#### What to do
Each line from the start of the entries through the line that contains "- Ontology Conferences" should be output exactly, please.

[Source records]
┌────────
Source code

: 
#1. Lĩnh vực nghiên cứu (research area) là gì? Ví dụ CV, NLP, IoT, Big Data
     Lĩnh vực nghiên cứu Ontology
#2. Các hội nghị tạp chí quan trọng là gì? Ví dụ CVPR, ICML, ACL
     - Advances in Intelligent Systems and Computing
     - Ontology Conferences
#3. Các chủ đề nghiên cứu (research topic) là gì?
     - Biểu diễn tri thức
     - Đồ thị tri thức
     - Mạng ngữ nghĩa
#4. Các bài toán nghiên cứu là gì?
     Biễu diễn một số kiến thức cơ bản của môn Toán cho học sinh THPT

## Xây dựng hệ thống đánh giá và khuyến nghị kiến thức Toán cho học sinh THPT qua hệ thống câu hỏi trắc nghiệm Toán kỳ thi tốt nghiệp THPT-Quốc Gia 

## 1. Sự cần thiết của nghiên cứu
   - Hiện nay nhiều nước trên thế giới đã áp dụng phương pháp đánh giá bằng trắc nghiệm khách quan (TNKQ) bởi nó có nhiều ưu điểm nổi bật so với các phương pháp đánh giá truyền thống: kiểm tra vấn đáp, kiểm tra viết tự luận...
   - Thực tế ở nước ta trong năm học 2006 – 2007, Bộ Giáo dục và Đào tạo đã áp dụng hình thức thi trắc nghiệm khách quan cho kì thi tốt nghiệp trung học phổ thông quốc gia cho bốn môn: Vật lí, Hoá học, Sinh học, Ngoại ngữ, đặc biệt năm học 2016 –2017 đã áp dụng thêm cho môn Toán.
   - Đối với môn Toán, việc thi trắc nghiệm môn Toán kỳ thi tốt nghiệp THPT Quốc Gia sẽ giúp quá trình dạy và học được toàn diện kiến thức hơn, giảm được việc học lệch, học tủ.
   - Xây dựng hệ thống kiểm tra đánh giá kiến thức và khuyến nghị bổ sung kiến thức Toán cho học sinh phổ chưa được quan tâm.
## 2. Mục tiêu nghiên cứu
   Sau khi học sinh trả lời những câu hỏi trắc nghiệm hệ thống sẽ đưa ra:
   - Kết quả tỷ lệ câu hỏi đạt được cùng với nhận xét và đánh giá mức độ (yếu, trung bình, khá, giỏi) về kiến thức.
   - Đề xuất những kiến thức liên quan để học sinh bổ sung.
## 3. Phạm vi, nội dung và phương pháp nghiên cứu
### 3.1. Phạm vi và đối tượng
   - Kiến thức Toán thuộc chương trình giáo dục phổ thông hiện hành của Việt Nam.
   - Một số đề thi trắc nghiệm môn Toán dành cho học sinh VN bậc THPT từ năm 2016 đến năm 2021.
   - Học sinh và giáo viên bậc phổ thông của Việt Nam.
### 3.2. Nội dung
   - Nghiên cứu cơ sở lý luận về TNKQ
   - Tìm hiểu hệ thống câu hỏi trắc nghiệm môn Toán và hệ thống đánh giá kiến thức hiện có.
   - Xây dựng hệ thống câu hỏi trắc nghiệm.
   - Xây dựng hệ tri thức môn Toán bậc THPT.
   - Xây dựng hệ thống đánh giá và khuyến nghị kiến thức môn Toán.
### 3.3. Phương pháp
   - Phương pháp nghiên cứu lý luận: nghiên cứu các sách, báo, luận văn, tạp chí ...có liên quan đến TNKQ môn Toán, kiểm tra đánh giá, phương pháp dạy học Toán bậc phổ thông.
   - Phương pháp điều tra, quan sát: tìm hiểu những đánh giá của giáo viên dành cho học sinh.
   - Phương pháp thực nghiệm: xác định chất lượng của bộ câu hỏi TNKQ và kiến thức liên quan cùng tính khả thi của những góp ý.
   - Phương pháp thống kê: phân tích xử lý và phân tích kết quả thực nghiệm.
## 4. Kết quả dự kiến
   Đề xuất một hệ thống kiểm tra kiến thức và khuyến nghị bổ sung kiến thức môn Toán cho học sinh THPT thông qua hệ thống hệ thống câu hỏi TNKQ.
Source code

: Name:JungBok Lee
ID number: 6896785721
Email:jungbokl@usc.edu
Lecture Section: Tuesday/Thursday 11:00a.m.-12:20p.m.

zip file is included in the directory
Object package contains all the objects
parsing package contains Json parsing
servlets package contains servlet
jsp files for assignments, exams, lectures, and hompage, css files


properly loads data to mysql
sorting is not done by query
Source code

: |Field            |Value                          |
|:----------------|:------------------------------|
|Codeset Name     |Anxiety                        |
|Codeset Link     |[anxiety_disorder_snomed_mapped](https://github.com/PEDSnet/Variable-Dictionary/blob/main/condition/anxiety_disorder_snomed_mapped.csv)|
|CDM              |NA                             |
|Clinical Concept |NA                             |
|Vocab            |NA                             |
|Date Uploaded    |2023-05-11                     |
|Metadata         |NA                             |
└────────
#### Response to the exercise
Source code

: 
#1. Lĩnh vực nghiên cứu (research area) là gì? Ví dụ CV, NLP, IoT, Big Data
     Lĩnh vực nghiên cứu Ontology
#2. Các hội nghị tạp chí quan trọng là gì? Ví dụ CVPR, ICML, ACL
     - Advances in Intelligent Systems and Computing
     - Ontology Conferences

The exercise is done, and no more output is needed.